Exactly as written, please repeat the data that follows, but not the pictures.

START Dataset entries

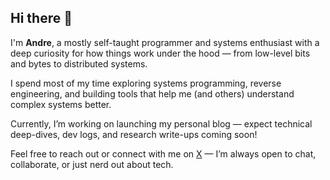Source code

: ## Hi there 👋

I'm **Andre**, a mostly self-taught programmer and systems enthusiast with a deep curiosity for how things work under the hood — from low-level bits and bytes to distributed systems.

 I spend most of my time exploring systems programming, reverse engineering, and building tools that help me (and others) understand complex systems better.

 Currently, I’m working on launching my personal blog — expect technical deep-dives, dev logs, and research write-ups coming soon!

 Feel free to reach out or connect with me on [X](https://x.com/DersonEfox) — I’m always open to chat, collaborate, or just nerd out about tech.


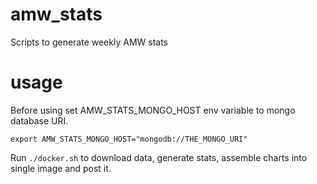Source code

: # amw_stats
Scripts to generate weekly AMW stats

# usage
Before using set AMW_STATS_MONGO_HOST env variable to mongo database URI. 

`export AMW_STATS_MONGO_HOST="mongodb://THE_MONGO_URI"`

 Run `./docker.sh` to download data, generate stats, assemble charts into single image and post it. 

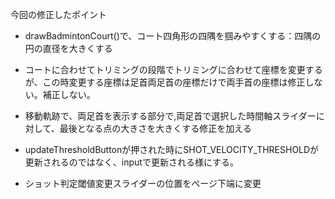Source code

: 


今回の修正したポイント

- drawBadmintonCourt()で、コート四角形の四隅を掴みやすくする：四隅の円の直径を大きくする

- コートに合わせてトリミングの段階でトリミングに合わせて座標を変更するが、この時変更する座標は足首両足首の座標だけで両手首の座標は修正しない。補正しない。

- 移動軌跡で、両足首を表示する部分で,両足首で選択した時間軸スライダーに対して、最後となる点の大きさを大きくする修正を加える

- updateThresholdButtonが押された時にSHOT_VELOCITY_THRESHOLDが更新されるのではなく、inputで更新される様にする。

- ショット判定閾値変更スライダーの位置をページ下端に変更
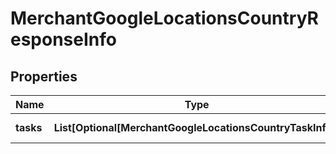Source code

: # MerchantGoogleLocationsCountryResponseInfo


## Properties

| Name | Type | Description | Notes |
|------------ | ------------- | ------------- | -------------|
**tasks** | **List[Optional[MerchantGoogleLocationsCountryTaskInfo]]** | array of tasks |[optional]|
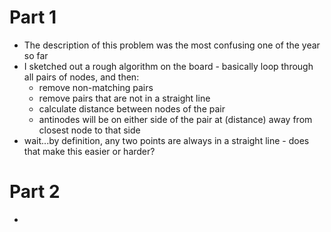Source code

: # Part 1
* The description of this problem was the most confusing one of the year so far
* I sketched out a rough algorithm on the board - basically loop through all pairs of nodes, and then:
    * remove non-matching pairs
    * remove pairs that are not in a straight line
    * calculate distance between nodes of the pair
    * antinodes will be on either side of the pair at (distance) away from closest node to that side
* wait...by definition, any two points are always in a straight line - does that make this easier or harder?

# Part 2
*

END Dataset entries

Result:
Source code

: ## Hi there 👋

I'm **Andre**, a mostly self-taught programmer and systems enthusiast with a deep curiosity for how things work under the hood — from low-level bits and bytes to distributed systems.

 I spend most of my time exploring systems programming, reverse engineering, and building tools that help me (and others) understand complex systems better.

 Currently, I’m working on launching my personal blog — expect technical deep-dives, dev logs, and research write-ups coming soon!

 Feel free to reach out or connect with me on [X](https://x.com/DersonEfox) — I’m always open to chat, collaborate, or just nerd out about tech.


Source code

: # amw_stats
Scripts to generate weekly AMW stats

# usage
Before using set AMW_STATS_MONGO_HOST env variable to mongo database URI. 

`export AMW_STATS_MONGO_HOST="mongodb://THE_MONGO_URI"`

 Run `./docker.sh` to download data, generate stats, assemble charts into single image and post it. 

Source code

: 


今回の修正したポイント

- drawBadmintonCourt()で、コート四角形の四隅を掴みやすくする：四隅の円の直径を大きくする

- コートに合わせてトリミングの段階でトリミングに合わせて座標を変更するが、この時変更する座標は足首両足首の座標だけで両手首の座標は修正しない。補正しない。

- 移動軌跡で、両足首を表示する部分で,両足首で選択した時間軸スライダーに対して、最後となる点の大きさを大きくする修正を加える

- updateThresholdButtonが押された時にSHOT_VELOCITY_THRESHOLDが更新されるのではなく、inputで更新される様にする。

- ショット判定閾値変更スライダーの位置をページ下端に変更
Source code

: # MerchantGoogleLocationsCountryResponseInfo


## Properties

| Name | Type | Description | Notes |
|------------ | ------------- | ------------- | -------------|
**tasks** | **List[Optional[MerchantGoogleLocationsCountryTaskInfo]]** | array of tasks |[optional]|
Source code

: # Part 1
* The description of this problem was the most confusing one of the year so far
* I sketched out a rough algorithm on the board - basically loop through all pairs of nodes, and then:
    * remove non-matching pairs
    * remove pairs that are not in a straight line
    * calculate distance between nodes of the pair
    * antinodes will be on either side of the pair at (distance) away from closest node to that side
* wait...by definition, any two points are always in a straight line - does that make this easier or harder?

# Part 2
*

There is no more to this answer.